Patronus AI lands $50M to build digital worlds that stress-test AI agents
Patronus AI, a startup creating simulated digital environments to evaluate AI agents, has raised $50 million in Series B funding, bringing total funding to $70 million.

AI agents are becoming more sophisticated, evolving from answering questions to autonomously executing complex multi-step tasks. But before these agents can be trusted to book trips or perform financial analysis, model providers and startups need to ensure they perform reliably across a vast range of scenarios. Patronus AI, founded in 2023 by former Meta researchers Anand Kannappan and Rebecca Qian, helps model makers and companies fine-tune their models by building simulated digital environments to evaluate agent performance.
The San Francisco-based startup has seen significant investor interest. According to Glenn Solomon, a managing director at Notable Capital, demand for the company's simulated environments is nearly insatiable. Revenue has grown 15-fold over the past year. On Thursday, the company announced a $50 million Series B round led by Greenfield Partners, with participation from Notable Capital, Lightspeed, Datadog, and Samsung. This brings total funding to $70 million.
Patronus uses what it calls 'digital world models' to create replicas of websites and internal systems.

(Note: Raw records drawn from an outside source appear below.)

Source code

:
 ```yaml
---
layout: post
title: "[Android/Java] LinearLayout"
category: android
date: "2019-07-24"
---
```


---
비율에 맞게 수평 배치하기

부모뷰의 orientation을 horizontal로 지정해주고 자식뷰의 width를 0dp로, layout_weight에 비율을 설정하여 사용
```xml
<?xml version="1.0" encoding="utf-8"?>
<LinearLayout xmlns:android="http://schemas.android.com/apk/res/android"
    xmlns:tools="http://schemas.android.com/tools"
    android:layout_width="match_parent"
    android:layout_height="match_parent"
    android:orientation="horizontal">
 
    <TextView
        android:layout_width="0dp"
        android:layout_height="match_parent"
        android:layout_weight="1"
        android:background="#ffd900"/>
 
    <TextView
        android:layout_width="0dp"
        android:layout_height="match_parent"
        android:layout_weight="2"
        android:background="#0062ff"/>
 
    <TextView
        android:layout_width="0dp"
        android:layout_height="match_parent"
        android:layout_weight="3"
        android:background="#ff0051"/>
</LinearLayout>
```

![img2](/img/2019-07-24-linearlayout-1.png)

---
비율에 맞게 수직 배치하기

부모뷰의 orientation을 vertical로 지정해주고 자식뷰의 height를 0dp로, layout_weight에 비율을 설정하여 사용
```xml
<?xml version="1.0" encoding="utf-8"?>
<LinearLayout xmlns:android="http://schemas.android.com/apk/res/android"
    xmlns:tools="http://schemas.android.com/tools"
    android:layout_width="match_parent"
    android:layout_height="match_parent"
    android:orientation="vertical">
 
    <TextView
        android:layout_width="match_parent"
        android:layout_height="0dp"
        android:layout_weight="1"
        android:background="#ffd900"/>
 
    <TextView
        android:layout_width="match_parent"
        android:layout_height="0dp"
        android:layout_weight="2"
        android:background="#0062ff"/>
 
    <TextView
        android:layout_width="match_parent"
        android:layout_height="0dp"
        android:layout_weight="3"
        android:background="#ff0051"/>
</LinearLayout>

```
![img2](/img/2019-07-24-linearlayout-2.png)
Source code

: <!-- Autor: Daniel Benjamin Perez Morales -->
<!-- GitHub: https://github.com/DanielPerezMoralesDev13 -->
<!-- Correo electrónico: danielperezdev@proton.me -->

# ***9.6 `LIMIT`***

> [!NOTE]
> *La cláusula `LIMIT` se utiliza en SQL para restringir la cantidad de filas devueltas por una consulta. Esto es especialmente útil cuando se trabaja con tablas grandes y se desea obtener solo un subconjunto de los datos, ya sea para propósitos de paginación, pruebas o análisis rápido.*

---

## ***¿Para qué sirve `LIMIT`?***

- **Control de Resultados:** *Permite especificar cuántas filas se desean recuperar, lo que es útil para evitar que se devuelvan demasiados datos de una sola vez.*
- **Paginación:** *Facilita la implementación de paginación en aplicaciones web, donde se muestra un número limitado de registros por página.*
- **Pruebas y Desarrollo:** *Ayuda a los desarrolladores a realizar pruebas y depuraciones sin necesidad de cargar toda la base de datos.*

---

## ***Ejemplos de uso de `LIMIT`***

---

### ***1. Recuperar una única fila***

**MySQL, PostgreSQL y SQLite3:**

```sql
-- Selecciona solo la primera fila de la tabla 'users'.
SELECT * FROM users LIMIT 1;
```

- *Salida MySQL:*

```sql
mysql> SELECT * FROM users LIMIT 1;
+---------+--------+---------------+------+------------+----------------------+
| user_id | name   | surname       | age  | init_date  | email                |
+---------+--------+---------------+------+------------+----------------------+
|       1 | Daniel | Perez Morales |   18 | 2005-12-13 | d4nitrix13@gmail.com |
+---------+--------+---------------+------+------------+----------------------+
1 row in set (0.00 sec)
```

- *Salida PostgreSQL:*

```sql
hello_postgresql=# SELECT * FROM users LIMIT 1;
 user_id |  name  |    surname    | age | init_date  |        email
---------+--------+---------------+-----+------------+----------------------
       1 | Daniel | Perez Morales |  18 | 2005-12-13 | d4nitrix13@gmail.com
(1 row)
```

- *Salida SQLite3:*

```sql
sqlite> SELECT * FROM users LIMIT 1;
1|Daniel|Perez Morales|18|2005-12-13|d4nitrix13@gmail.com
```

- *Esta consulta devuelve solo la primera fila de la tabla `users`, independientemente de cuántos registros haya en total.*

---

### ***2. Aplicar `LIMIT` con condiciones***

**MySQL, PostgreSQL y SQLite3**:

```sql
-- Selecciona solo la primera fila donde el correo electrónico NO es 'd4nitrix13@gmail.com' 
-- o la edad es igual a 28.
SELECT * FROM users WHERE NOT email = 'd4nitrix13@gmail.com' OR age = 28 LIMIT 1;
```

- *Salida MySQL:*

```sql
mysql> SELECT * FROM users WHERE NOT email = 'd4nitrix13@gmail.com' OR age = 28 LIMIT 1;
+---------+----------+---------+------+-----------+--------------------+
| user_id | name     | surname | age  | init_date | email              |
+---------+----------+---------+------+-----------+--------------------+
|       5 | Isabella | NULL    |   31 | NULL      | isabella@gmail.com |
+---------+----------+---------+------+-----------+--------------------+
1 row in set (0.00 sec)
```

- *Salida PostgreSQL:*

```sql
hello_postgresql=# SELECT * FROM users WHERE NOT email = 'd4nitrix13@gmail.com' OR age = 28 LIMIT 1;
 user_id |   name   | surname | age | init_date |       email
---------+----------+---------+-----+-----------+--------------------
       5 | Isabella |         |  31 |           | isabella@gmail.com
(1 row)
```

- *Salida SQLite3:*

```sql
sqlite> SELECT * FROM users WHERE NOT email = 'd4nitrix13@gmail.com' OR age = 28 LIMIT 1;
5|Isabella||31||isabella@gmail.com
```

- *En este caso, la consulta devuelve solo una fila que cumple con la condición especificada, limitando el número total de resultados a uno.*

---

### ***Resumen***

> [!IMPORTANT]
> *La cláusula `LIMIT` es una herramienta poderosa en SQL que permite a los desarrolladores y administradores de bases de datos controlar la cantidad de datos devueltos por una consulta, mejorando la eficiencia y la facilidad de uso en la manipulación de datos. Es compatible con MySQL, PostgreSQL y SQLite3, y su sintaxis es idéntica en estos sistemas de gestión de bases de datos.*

In these environments, agents are stress-tested after training using reinforcement learning, which iteratively rewards successful task completion and penalizes errors. AI labs value these simulations because they allow agents to try unpredictable scenarios. The company compares its approach to how Waymo trained autonomous cars by first building synthetic worlds to test vehicles against rare hazards. The difference is that AI agents tend to take shortcuts, causing them to fail tasks correctly. 'Patronus is really good at spotting the hacks and making sure they are holding the models accountable,' Solomon said.
Currently, Patronus provides simulated digital worlds for software engineering and finance, but according to Kannappan, these are just the start. 'Today we're very focused on the problems that are verifiable, but there are a ton more areas that are very non-verifiable or very hard to verify,' he said. 'We want to be able to actually create the environment in which you can operate an agent that can run for 10 hours or 10 days or 10 weeks.' As for competitors, Patronus primarily competes against internal teams at AI labs that evaluate agent behavior. Unlike human-data firms like Mercor and Surge, Patronus evaluates agents without any human involvement.